THE FAST AND THE FURIOUS series is a very rare beast – one that managed to become dramatically more enjoyable on its fifth installment, just when everyone was preparing to write the films off for good. FAST 5 was the point where the storytellers whole-heartedly embraced their long-running tale’s ridiculousness, and turbo boosted not only the action but also the melodramatic story beats and plot twists to the point of genre subversion; In a stroke of genius, it became the most action-packed, expensive and successful soap opera the world has ever seen.
Like all soap operas, if you’re expecting to walk into FURIOUS 7 and know everything that’s going on, think again. Go and do some research on the highly convoluted plot (or better yet – watch the previous 6, but don’t expect too much from 1-4, least of all part 3 – the disjointed ‘Tokyo Drift’). Suffice to say that this time out we learn that the big bad from the previous film, Owen Shaw (Luke Evans) has a bigger, badder brother, Deckard (Jason Statham), who wants revenge on Dominic Toretto (Vin Diesel) and his crew for putting Shaw the younger in a coma when they foiled his evil scheme.

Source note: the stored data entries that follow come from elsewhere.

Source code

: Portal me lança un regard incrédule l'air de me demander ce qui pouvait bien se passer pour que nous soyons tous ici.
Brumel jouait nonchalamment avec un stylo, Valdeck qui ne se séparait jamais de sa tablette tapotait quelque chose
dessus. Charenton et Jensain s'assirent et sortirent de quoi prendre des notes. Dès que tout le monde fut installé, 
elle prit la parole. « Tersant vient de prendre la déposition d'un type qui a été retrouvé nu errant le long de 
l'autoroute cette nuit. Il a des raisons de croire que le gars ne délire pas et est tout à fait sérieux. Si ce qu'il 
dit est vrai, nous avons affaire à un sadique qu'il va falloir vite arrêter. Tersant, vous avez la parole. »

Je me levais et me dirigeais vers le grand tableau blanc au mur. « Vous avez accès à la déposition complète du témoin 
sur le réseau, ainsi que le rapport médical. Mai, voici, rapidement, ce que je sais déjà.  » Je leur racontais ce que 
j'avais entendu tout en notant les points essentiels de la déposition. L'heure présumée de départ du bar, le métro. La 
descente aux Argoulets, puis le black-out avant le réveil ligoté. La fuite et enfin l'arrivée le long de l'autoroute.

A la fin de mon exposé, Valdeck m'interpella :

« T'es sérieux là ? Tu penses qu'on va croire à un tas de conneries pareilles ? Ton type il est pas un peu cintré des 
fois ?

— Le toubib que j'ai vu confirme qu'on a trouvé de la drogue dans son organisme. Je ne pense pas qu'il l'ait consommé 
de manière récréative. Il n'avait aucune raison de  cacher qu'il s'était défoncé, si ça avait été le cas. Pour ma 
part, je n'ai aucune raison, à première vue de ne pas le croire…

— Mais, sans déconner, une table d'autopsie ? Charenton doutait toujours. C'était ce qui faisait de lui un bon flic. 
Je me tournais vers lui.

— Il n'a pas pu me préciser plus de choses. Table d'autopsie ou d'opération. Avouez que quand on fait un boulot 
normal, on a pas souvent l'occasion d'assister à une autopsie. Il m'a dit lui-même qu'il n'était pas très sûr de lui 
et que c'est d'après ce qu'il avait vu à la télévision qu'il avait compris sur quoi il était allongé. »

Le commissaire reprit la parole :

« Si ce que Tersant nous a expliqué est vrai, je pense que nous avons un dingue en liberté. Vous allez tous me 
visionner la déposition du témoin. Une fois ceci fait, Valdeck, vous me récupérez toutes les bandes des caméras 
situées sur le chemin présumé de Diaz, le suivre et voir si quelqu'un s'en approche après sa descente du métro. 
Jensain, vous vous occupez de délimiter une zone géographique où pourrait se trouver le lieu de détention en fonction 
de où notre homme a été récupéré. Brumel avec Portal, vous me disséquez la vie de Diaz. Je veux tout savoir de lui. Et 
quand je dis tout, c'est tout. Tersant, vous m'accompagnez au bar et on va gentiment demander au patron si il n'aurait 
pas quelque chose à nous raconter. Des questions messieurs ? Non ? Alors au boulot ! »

Defying death at Deckard’s hand will involve US government agents including and beyond Dwayne Johnson’s Hobbs, run-ins with international terrorists, exotic world travel, and of course a string of incredible action, mostly involving cars.
In fact, there’s so much action in FURIOUS 7 that even the most ardent of fans may find it fatiguing. Though the spectacle is frequently breathtaking and the action is superbly shot – and in the case of car stunts, edited (the hand to hand combat sequences have that same old Hollywood problem of too many cuts) - the sequences leading up to the money shot often run just a too long. If you wanted to boil it all one single factor of enjoyment, FURIOUS 7 ranks second in the series overall, behind 5 and in front of 6.
Of course, the tragic and untimely death during production of star Paul Walker was always going to cast something of a shadow over FURIOUS 7 – particularly as the series has always played the importance of family as its emotional trump card - but theirs and our loss is handled with elegance and grace, and the film serves as a fitting tribute.